MANDAT D’ARRET EUROPEEN : Respect des droits de l’homme (Cass. crim., 26 mars 2019, n° 19-81731)

MANDAT D’ARRET EUROPEEN : Respect des droits de l’homme (Cass. crim., 26 mars 2019, n° 19-81731)

Une personne, qui a fait l’objet d’un mandat d’arrêt européen délivré par les autorités judiciaires slovènes le 16 février 2018 pour des faits de fraude commis en 2004 et 2005 ne consent pas à sa remise.

La chambre de l’instruction, pour écarter l’argumentation tirée du non-respect de ce texte, énonce que ce texte concerne l’hypothèse où le mandat d’arrêt européen est émis pour l’exécution d’une peine ou d’une mesure de sûreté privative de liberté, alors que le mandat a été émis pour l’exercice de poursuites pénales, dès lors que, malgré certaines mentions ambiguës du mandat, elle considère exactement que celui-ci a été émis pour l’exercice de poursuites pénales sans méconnaître les dispositions de l’article 695-22-1 du Code de procédure pénale.

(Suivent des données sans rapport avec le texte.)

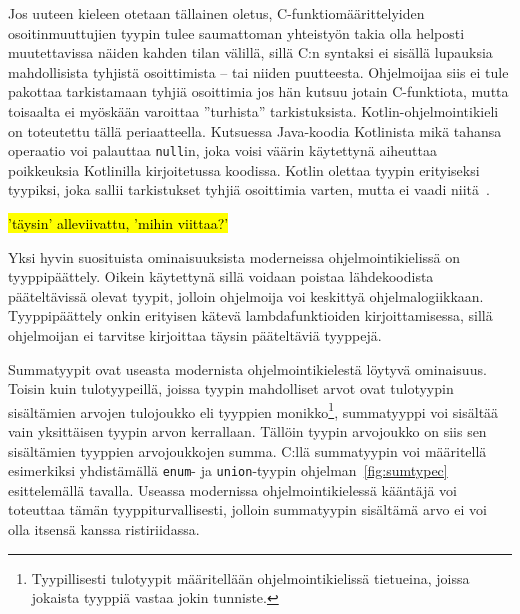 Jos uuteen kieleen otetaan tällainen oletus, C-funktiomäärittelyiden
osoitinmuuttujien tyypin tulee saumattoman yhteistyön takia olla helposti
muutettavissa näiden kahden tilan välillä, sillä C:n syntaksi ei sisällä
lupauksia mahdollisista tyhjistä osoittimista -- tai niiden puutteesta.
Ohjelmoijaa siis ei tule pakottaa tarkistamaan tyhjiä osoittimia jos hän kutsuu
jotain C-funktiota, mutta toisaalta ei myöskään varoittaa ''turhista''
tarkistuksista. Kotlin-ohjelmointikieli~\citep{kotlin} on toteutettu tällä
periaatteella. Kutsuessa Java-koodia Kotlinista mikä tahansa operaatio voi
palauttaa \texttt{null}in, joka voisi väärin käytettynä aiheuttaa poikkeuksia
Kotlinilla kirjoitetussa koodissa. Kotlin olettaa tyypin erityiseksi tyypiksi,
joka sallii tarkistukset tyhjiä osoittimia varten, mutta ei vaadi
niitä~\citep{kotlinnullability}.


\hl{'täysin' alleviivattu, 'mihin viittaa?'}

Yksi hyvin suosituista ominaisuuksista moderneissa ohjelmointikielissä on
tyyppipäättely. Oikein käytettynä sillä voidaan poistaa lähdekoodista
pääteltävissä olevat tyypit, jolloin ohjelmoija voi keskittyä
ohjelmalogiikkaan. Tyyppipäättely onkin erityisen kätevä lambdafunktioiden
kirjoittamisessa, sillä ohjelmoijan ei tarvitse kirjoittaa täysin pääteltäviä
tyyppejä.

Summatyypit ovat useasta modernista
ohjelmointikielestä löytyvä ominaisuus. Toisin kuin
tulotyypeillä, joissa tyypin mahdolliset arvot ovat
tulotyypin sisältämien arvojen tulojoukko eli tyyppien
monikko\footnote{Tyypillisesti tulotyypit määritellään ohjelmointikielissä
tietueina, joissa jokaista tyyppiä vastaa jokin tunniste.},
summatyyppi voi sisältää vain yksittäisen tyypin arvon kerrallaan. Tällöin
tyypin arvojoukko on siis sen sisältämien tyyppien arvojoukkojen summa. C:llä
summatyypin voi määritellä esimerkiksi yhdistämällä \texttt{enum}- ja
\texttt{union}-tyypin ohjelman~\ref{fig:sumtypec} esittelemällä tavalla.
Useassa modernissa ohjelmointikielessä kääntäjä voi toteuttaa tämän
tyyppiturvallisesti, jolloin summatyypin sisältämä arvo ei voi olla itsensä
kanssa ristiriidassa.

La chambre de l’instruction, pour écarter le moyen tiré du risque d’atteinte à la vie privée et familiale de la personne réclamée, après avoir rappelé qu’il ne peut y avoir d’ingérence d’une autorité publique dans l’exercice du droit au respect de la vie privée et familiale d’une personne que pour autant que cette ingérence est prévue par la loi et qu’elle constitue une mesure qui, dans une société démocratique, est nécessaire à la défense de l’ordre, à la prévention des infractions pénales et à la protection des droits et libertés d’autrui, énonce notamment que, si la personne réclamée dispose de solides attaches familiales en France, les agissements pour lesquels il est poursuivi sont de ceux qui troublent gravement l’ordre public d’un État de droit, par l’insécurité qu’ils génèrent sur un plan économique et ajoute que, si une mesure de mandat d’arrêt européen est susceptible de porter atteinte au respect de la vie privée et familiale, cette atteinte trouve sa justification dans la nature même de la procédure du mandat d’arrêt européen, qui est de permettre, dans le principe de confiance mutuelle des États membres de l’Union européenne comme dans l’intérêt de l’ordre public et sous les conditions fixées par les dispositions qui la régissent, notamment, l’exécution de poursuites pénales. En statuant ainsi, elle ne méconnaît pas les dispositions de la Conv. EDH, puisqu’elle en déduit la proportionnalité de l’ingérence au but légitime recherché.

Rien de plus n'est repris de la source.